- _ASSIGNMENT_
Without any images, output the records below verbatim.

- _RECORDS SUPPLIED_
*****

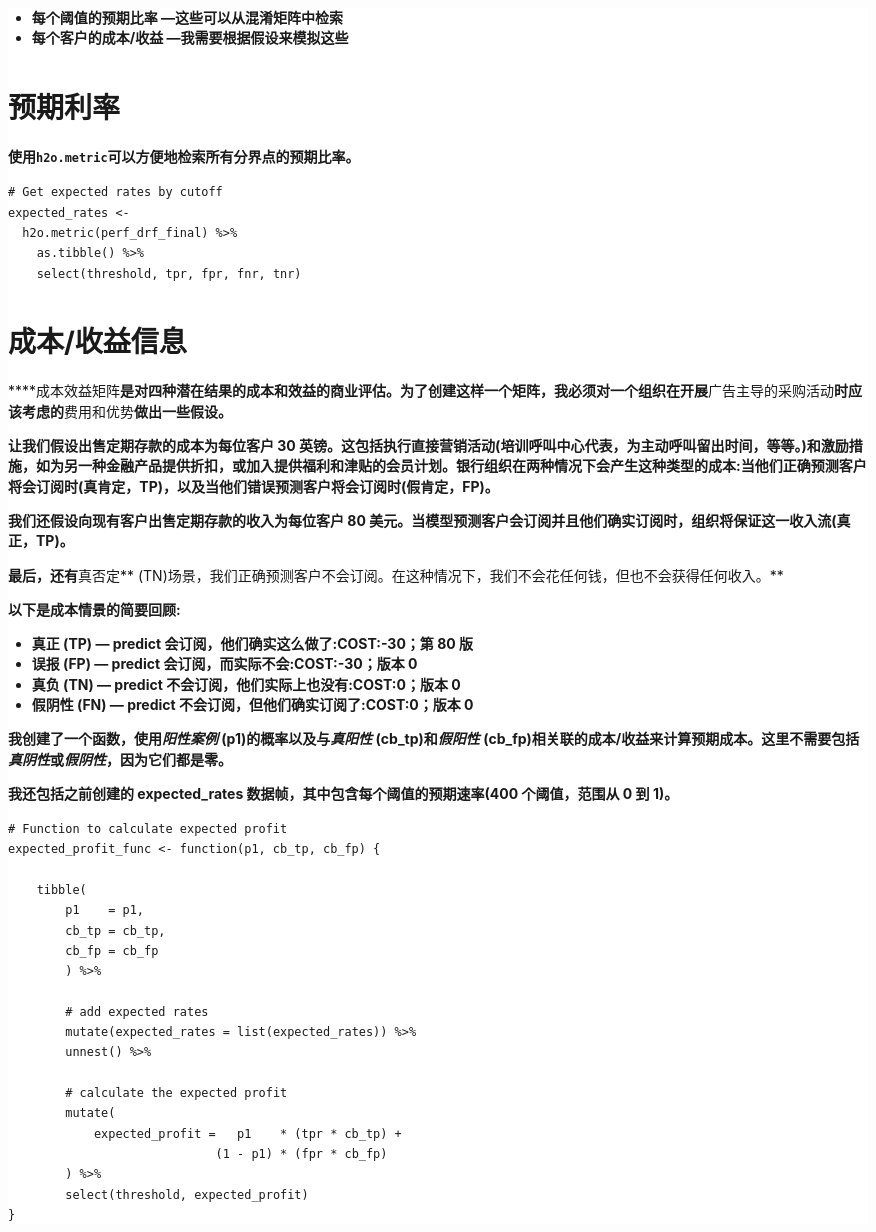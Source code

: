 *   ****每个阈值的预期比率** —这些可以从混淆矩阵中检索**
*   ****每个客户的成本/收益** —我需要根据假设来模拟这些**

# **预期利率**

****使用`h2o.metric`可以方便地检索所有分界点的预期比率**。**

```
# Get expected rates by cutoff
expected_rates <- 
  h2o.metric(perf_drf_final) %>%
    as.tibble() %>%
    select(threshold, tpr, fpr, fnr, tnr)
```

# **成本/收益信息**

****成本效益矩阵**是对四种潜在结果的成本和效益的商业评估。为了创建这样一个矩阵，我必须对一个组织在开展**广告主导的采购活动**时应该考虑的**费用和优势**做出一些假设。**

**让我们假设出售定期存款的成本为每位客户 30 英镑。这包括执行直接营销活动(培训呼叫中心代表，为主动呼叫留出时间，等等。)和激励措施，如为另一种金融产品提供折扣，或加入提供福利和津贴的会员计划。银行组织在两种情况下会产生这种类型的成本:当他们正确预测客户将会订阅时(**真肯定**，TP)，以及当他们错误预测客户将会订阅时(**假肯定**，FP)。**

**我们还假设向现有客户出售定期存款的收入为每位客户 80 美元。当模型预测客户会订阅并且他们确实订阅时，组织将保证这一收入流(**真正**，TP)。**

**最后，还有**真否定** (TN)场景，我们正确预测客户不会订阅。在这种情况下，我们不会花任何钱，但也不会获得任何收入。**

**以下是成本情景的简要回顾:**

*   ****真正** (TP) — predict 会订阅，他们确实这么做了:COST:-30；第 80 版**
*   ****误报** (FP) — predict 会订阅，而实际不会:COST:-30；版本 0**
*   ****真负** (TN) — predict 不会订阅，他们实际上也没有:COST:0；版本 0**
*   ****假阴性** (FN) — predict 不会订阅，但他们确实订阅了:COST:0；版本 0**

**我创建了一个函数，使用*阳性案例* (p1)的概率以及与*真阳性* (cb_tp)和*假阳性* (cb_fp)相关联的成本/收益来计算预期成本。这里不需要包括*真阴性*或*假阴性*，因为它们都是零。**

**我还包括之前创建的 **expected_rates** 数据帧，其中包含每个阈值的预期速率(400 个阈值，范围从 0 到 1)。**

```
# Function to calculate expected profit
expected_profit_func <- function(p1, cb_tp, cb_fp) {

    tibble(
        p1    = p1,
        cb_tp = cb_tp,
        cb_fp = cb_fp
        ) %>%

        # add expected rates
        mutate(expected_rates = list(expected_rates)) %>%
        unnest() %>%

        # calculate the expected profit
        mutate(
            expected_profit =   p1    * (tpr * cb_tp) + 
                             (1 - p1) * (fpr * cb_fp)
        ) %>%
        select(threshold, expected_profit)
}
```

*****

- _ANSWER BOX_
Source code

: *   ****每个阈值的预期比率** —这些可以从混淆矩阵中检索**
*   ****每个客户的成本/收益** —我需要根据假设来模拟这些**

# **预期利率**

****使用`h2o.metric`可以方便地检索所有分界点的预期比率**。**

```
# Get expected rates by cutoff
expected_rates <- 
  h2o.metric(perf_drf_final) %>%
    as.tibble() %>%
    select(threshold, tpr, fpr, fnr, tnr)
```

# **成本/收益信息**

****成本效益矩阵**是对四种潜在结果的成本和效益的商业评估。为了创建这样一个矩阵，我必须对一个组织在开展**广告主导的采购活动**时应该考虑的**费用和优势**做出一些假设。**

**让我们假设出售定期存款的成本为每位客户 30 英镑。这包括执行直接营销活动(培训呼叫中心代表，为主动呼叫留出时间，等等。)和激励措施，如为另一种金融产品提供折扣，或加入提供福利和津贴的会员计划。银行组织在两种情况下会产生这种类型的成本:当他们正确预测客户将会订阅时(**真肯定**，TP)，以及当他们错误预测客户将会订阅时(**假肯定**，FP)。**

**我们还假设向现有客户出售定期存款的收入为每位客户 80 美元。当模型预测客户会订阅并且他们确实订阅时，组织将保证这一收入流(**真正**，TP)。**

**最后，还有**真否定** (TN)场景，我们正确预测客户不会订阅。在这种情况下，我们不会花任何钱，但也不会获得任何收入。**

**以下是成本情景的简要回顾:**

*   ****真正** (TP) — predict 会订阅，他们确实这么做了:COST:-30；第 80 版**
*   ****误报** (FP) — predict 会订阅，而实际不会:COST:-30；版本 0**
*   ****真负** (TN) — predict 不会订阅，他们实际上也没有:COST:0；版本 0**
*   ****假阴性** (FN) — predict 不会订阅，但他们确实订阅了:COST:0；版本 0**

**我创建了一个函数，使用*阳性案例* (p1)的概率以及与*真阳性* (cb_tp)和*假阳性* (cb_fp)相关联的成本/收益来计算预期成本。这里不需要包括*真阴性*或*假阴性*，因为它们都是零。**

**我还包括之前创建的 **expected_rates** 数据帧，其中包含每个阈值的预期速率(400 个阈值，范围从 0 到 1)。**

```
# Function to calculate expected profit
expected_profit_func <- function(p1, cb_tp, cb_fp) {

    tibble(
        p1    = p1,
        cb_tp = cb_tp,
        cb_fp = cb_fp
        ) %>%

        # add expected rates
        mutate(expected_rates = list(expected_rates)) %>%
        unnest() %>%

        # calculate the expected profit
        mutate(
            expected_profit =   p1    * (tpr * cb_tp) + 
                             (1 - p1) * (fpr * cb_fp)
        ) %>%
        select(threshold, expected_profit)
}
```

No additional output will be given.